In other news, I HATE ITUNES SO MUCH RN EVEN THOUGH IT MAY BE MY FAULT AUUUGHHHHH!!!!!!!!!!! Sorry, I just had to get that out of my system. Every time I try and put music on my phone this happens. I think it purposely happens so that you DON'T plug your phone in and just buy stuff on iTunes. :P Oh well, I think I've fixed it now... UGH I HATE ITUNES!!!!

I think I'm gonna have a very angry call with Apple now so...

bye guys! :)
-Katie

Thursday, December 5, 2013

To share or not to share?

Yes, I just put that as my title. :P

The only reason is because I'm debating whether or not to share this blog with my Girl Scout troop. The only reason I have reservations about it is because, well... this. I feel really bad about it now, but someone once told me that you should never delete, take down, or destroy your writing in any way, shape, or form. And so I don't, and I'm not changing that for anyone.

ANYWHO, I am aware of how long it's been since I've posted. Sorry about that. :/ Things have just been so freakin crazy around here and I've been sooooooooooooooooo busy. BUT! I might have SOMETHING worth posting about in here today! :D

Aside from my FIREY INFERNO OF RAGE BECAUSE OF TWO PEOPLE WHO I CAN'T EVEN LOOK IN THE EYE NOW (!!!!!!!!!!!!!!!!!!!!!!!!) It's been kinda nice around here. I've been working (FIREY INFERNO AT ONE PERSON) and... I'm learning there. And my grandparents just got home from Florida (FIREY INFERNO AT THE OTHER PERSON TIMES ONE THOUSAND!!!!!), and I GOT THEIR HUGE BED WHILE THEY WERE GONE!!! :D

Yes, they leave it to me when they leave, so I get to have the room with a HUGE bed and a TV in it, AND my own bathroom (!!!!!!!!!!!!!!!!!!!!!!). And I got to go shopping yesterday. GASP! I know. BUT it was all under thirty bucks, so yay! :D OH!!!

And the Tuesday before Thanksgiving, I WAS A ROCKSTAR!!! :P So there's usually three guitar players at Youth Group and for some reason (Don't ask okay?) He got grounded, so it was just me and the other guy, Kevin and I ROCKED IT FOR ONCE!! :D I normally suck when it comes to my guitar cuz I've been out of practice for so long. Idk it just made me feel good. :)
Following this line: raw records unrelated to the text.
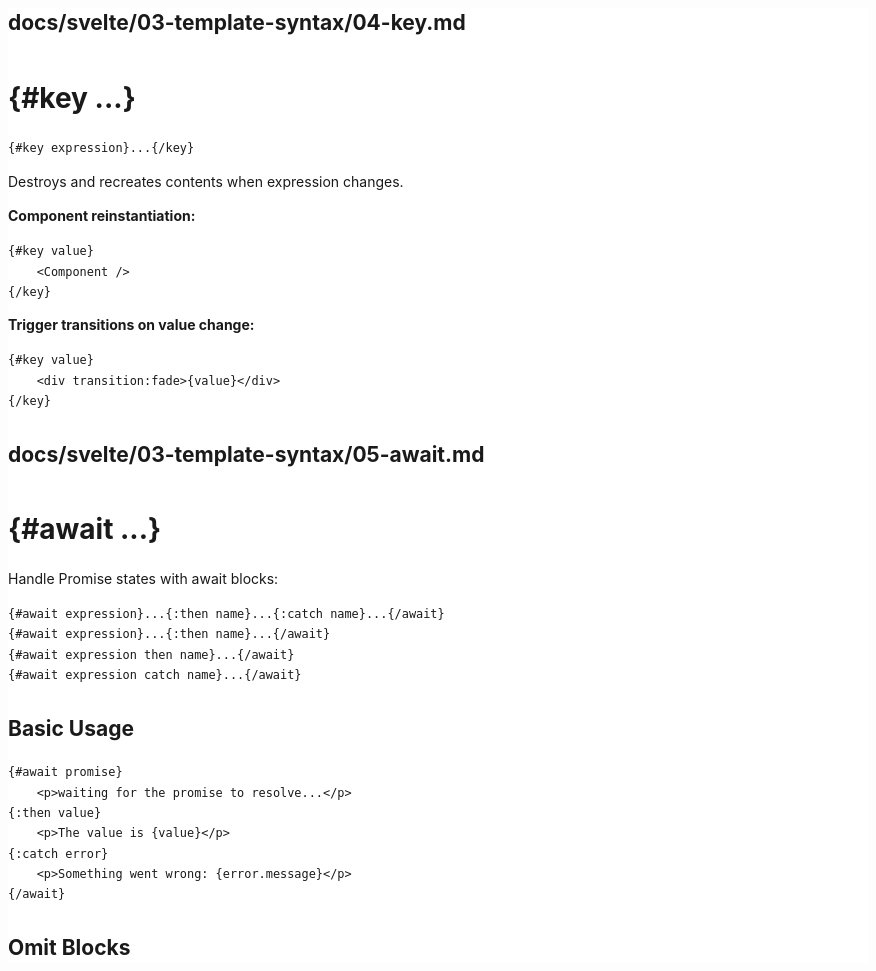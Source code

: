 ## docs/svelte/03-template-syntax/04-key.md

# {#key ...}

```svelte
{#key expression}...{/key}
```

Destroys and recreates contents when expression changes.

**Component reinstantiation:**

```svelte
{#key value}
	<Component />
{/key}
```

**Trigger transitions on value change:**

```svelte
{#key value}
	<div transition:fade>{value}</div>
{/key}
```

## docs/svelte/03-template-syntax/05-await.md

# {#await ...}

Handle Promise states with await blocks:

```svelte
{#await expression}...{:then name}...{:catch name}...{/await}
{#await expression}...{:then name}...{/await}
{#await expression then name}...{/await}
{#await expression catch name}...{/await}
```

## Basic Usage

```svelte
{#await promise}
	<p>waiting for the promise to resolve...</p>
{:then value}
	<p>The value is {value}</p>
{:catch error}
	<p>Something went wrong: {error.message}</p>
{/await}
```

## Omit Blocks
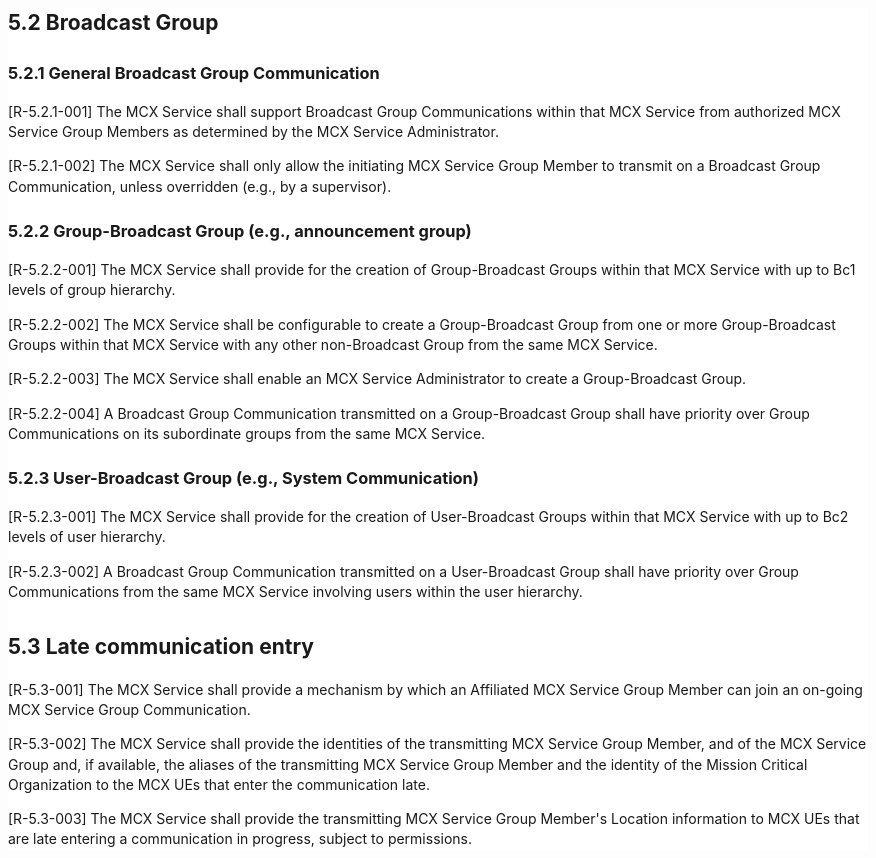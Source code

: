 5.2 Broadcast Group
-------------------

### 5.2.1 General Broadcast Group Communication

\[R-5.2.1-001\] The MCX Service shall support Broadcast Group
Communications within that MCX Service from authorized MCX Service Group
Members as determined by the MCX Service Administrator.

\[R-5.2.1-002\] The MCX Service shall only allow the initiating MCX
Service Group Member to transmit on a Broadcast Group Communication,
unless overridden (e.g., by a supervisor).

### 5.2.2 Group-Broadcast Group (e.g., announcement group)

\[R-5.2.2-001\] The MCX Service shall provide for the creation of
Group-Broadcast Groups within that MCX Service with up to Bc1 levels of
group hierarchy.

\[R-5.2.2-002\] The MCX Service shall be configurable to create a
Group-Broadcast Group from one or more Group-Broadcast Groups within
that MCX Service with any other non-Broadcast Group from the same MCX
Service.

\[R-5.2.2-003\] The MCX Service shall enable an MCX Service
Administrator to create a Group-Broadcast Group.

\[R-5.2.2-004\] A Broadcast Group Communication transmitted on a
Group-Broadcast Group shall have priority over Group Communications on
its subordinate groups from the same MCX Service.

### 5.2.3 User-Broadcast Group (e.g., System Communication)

\[R-5.2.3-001\] The MCX Service shall provide for the creation of
User-Broadcast Groups within that MCX Service with up to Bc2 levels of
user hierarchy.

\[R-5.2.3-002\] A Broadcast Group Communication transmitted on a
User-Broadcast Group shall have priority over Group Communications from
the same MCX Service involving users within the user hierarchy.

5.3 Late communication entry
----------------------------

\[R-5.3-001\] The MCX Service shall provide a mechanism by which an
Affiliated MCX Service Group Member can join an on-going MCX Service
Group Communication.

\[R-5.3-002\] The MCX Service shall provide the identities of the
transmitting MCX Service Group Member, and of the MCX Service Group and,
if available, the aliases of the transmitting MCX Service Group Member
and the identity of the Mission Critical Organization to the MCX UEs
that enter the communication late.

\[R-5.3-003\] The MCX Service shall provide the transmitting MCX Service
Group Member\'s Location information to MCX UEs that are late entering a
communication in progress, subject to permissions.
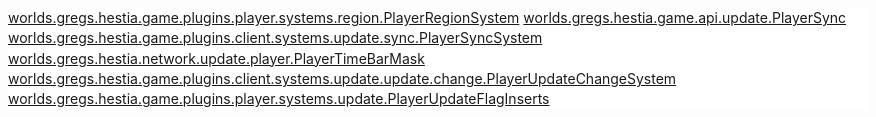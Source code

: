 </td>
</tr>
<tr>
<td markdown="1">
<a href="../worlds.gregs.hestia.game.plugins.player.systems.region/-player-region-system/index.html">worlds.gregs.hestia.game.plugins.player.systems.region.PlayerRegionSystem</a>
</td>
<td markdown="1">

</td>
</tr>
<tr>
<td markdown="1">
<a href="../worlds.gregs.hestia.game.api.update/-player-sync/index.html">worlds.gregs.hestia.game.api.update.PlayerSync</a>
</td>
<td markdown="1">

</td>
</tr>
<tr>
<td markdown="1">
<a href="../worlds.gregs.hestia.game.plugins.client.systems.update.sync/-player-sync-system/index.html">worlds.gregs.hestia.game.plugins.client.systems.update.sync.PlayerSyncSystem</a>
</td>
<td markdown="1">

</td>
</tr>
<tr>
<td markdown="1">
<a href="../worlds.gregs.hestia.network.update.player/-player-time-bar-mask/index.html">worlds.gregs.hestia.network.update.player.PlayerTimeBarMask</a>
</td>
<td markdown="1">

</td>
</tr>
<tr>
<td markdown="1">
<a href="../worlds.gregs.hestia.game.plugins.client.systems.update.update.change/-player-update-change-system/index.html">worlds.gregs.hestia.game.plugins.client.systems.update.update.change.PlayerUpdateChangeSystem</a>
</td>
<td markdown="1">

</td>
</tr>
<tr>
<td markdown="1">
<a href="../worlds.gregs.hestia.game.plugins.player.systems.update/-player-update-flag-inserts/index.html">worlds.gregs.hestia.game.plugins.player.systems.update.PlayerUpdateFlagInserts</a>
</td>
<td markdown="1">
and today I need prayers as I am going to try and get my youth leader to let me do my presentation at Youth Group at the beginning of the year. :/ I'm not scared, but I'm nervous she won't approve it. But then again, as long as I do my job right, then whatever happens will happen.

Yeah this blog has no point I'm sorry. :P BUT KENDALL IS 23 NOW AND ON TOUR WITH HEFFRON DRIVE AND I'M SAD CUZ I DIDN'T GET TO SEE THEM AND ALL MY FRIENDS ARE AND THEN JAMES SAW SOME LADY PICKING HER NOSE YESTERDAY JUST GO CHECK HIS TWITTER OKAY BAI GUISE!!! :D

lol I just had to do that. BACK TO PLANNING THE GIRL SCOUT MEETING!! (It's harder than you'd think).